WHAT YOU SHOULD DO
From the entries below, reproduce exactly the line containing "## Appereance", the line containing "States: __default__, __selected__, and", and every line in between, with nothing added.

INFORMATION GIVEN
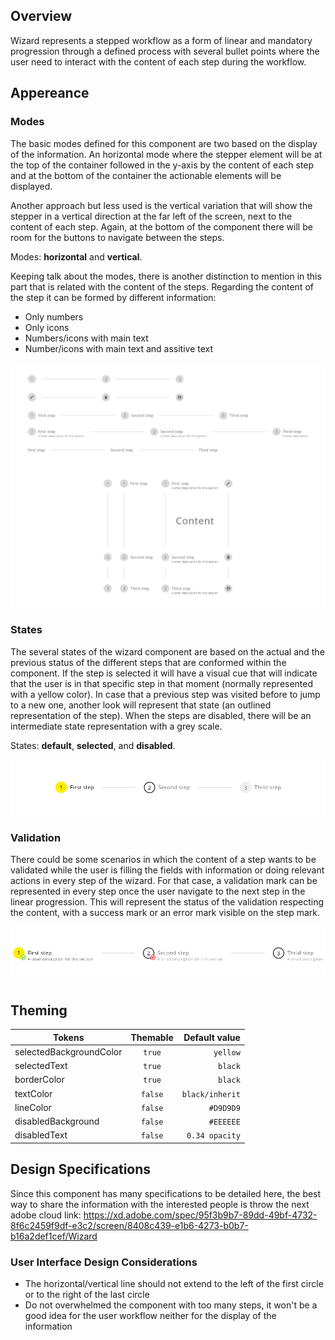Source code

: ## Overview

Wizard represents a stepped workflow as a form of linear and mandatory progression through a defined process with several bullet points where the user need to interact with the content of each step during the workflow.

## Appereance


### Modes

The basic modes defined for this component are two based on the display of the information. 
An horizontal mode where the stepper element will be at the top of the container followed in the y-axis by the content of each step and at the bottom of the container the actionable elements will be displayed.

Another approach but less used is the vertical variation that will show the stepper in a vertical direction at the far left of the screen, next to the content of each step. Again, at the bottom of the component there will be room for the buttons to navigate between the steps.

Modes: __horizontal__ and __vertical__.

Keeping talk about the modes, there is another distinction to mention in this part that is related with the content of the steps.
Regarding the content of the step it can be formed by different information:

- Only numbers
- Only icons
- Numbers/icons with main text
- Number/icons with main text and assitive text

![States of the wizard in the different interactions](images/wizard_modes.png)

### States

The several states of the wizard component are based on the actual and the previous status of the different steps that are conformed within the component. 
If the step is selected it will have a visual cue that will indicate that the user is in that specific step in that moment (normally represented with a yellow color). 
In case that a previous step was visited before to jump to a new one, another look will represent that state (an outlined representation of the step).
When the steps are disabled, there will be an intermediate state representation with a grey scale.


States: __default__, __selected__, and __disabled__.

![States of the wizard in the different interactions](images/wizard_states.png)

### Validation

There could be some scenarios in which the content of a step wants to be validated while the user is filling the fields with information or doing relevant actions in every step of the wizard.
For that case, a validation mark can be represented in every step once the user navigate to the next step in the linear progression. This will represent the status of the validation respecting the content, with a success mark or an error mark visible on the step mark.

![States of the wizard in the different interactions](images/wizard_validation.png)

## Theming

| Tokens        | Themable      | Default value |
| ------------- |:-------------:| -------------:|
| selectedBackgroundColor    | `true` | `yellow` |
| selectedText    | `true` | `black` |
| borderColor    | `true` | `black` |
| textColor    | `false` | `black/inherit` |
| lineColor    | `false` | `#D9D9D9` |
| disabledBackground    | `false` | `#EEEEEE` |
| disabledText   | `false` | `0.34 opacity` |

## Design Specifications

Since this component has many specifications to be detailed here, the best way to share the information with the interested people is throw the next adobe cloud link: https://xd.adobe.com/spec/95f3b9b7-89dd-49bf-4732-8f6c2459f9df-e3c2/screen/8408c439-e1b6-4273-b0b7-b16a2def1cef/Wizard

### User Interface Design Considerations

- The horizontal/vertical line should not extend to the left of the first circle or to the right of the last circle
- Do not overwhelmed the component with too many steps, it won't be a good idea for the user workflow neither for the display of the information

WRITTEN ANSWER
## Appereance


### Modes

The basic modes defined for this component are two based on the display of the information. 
An horizontal mode where the stepper element will be at the top of the container followed in the y-axis by the content of each step and at the bottom of the container the actionable elements will be displayed.

Another approach but less used is the vertical variation that will show the stepper in a vertical direction at the far left of the screen, next to the content of each step. Again, at the bottom of the component there will be room for the buttons to navigate between the steps.

Modes: __horizontal__ and __vertical__.

Keeping talk about the modes, there is another distinction to mention in this part that is related with the content of the steps.
Regarding the content of the step it can be formed by different information:

- Only numbers
- Only icons
- Numbers/icons with main text
- Number/icons with main text and assitive text

![States of the wizard in the different interactions](images/wizard_modes.png)

### States

The several states of the wizard component are based on the actual and the previous status of the different steps that are conformed within the component. 
If the step is selected it will have a visual cue that will indicate that the user is in that specific step in that moment (normally represented with a yellow color). 
In case that a previous step was visited before to jump to a new one, another look will represent that state (an outlined representation of the step).
When the steps are disabled, there will be an intermediate state representation with a grey scale.


States: __default__, __selected__, and __disabled__.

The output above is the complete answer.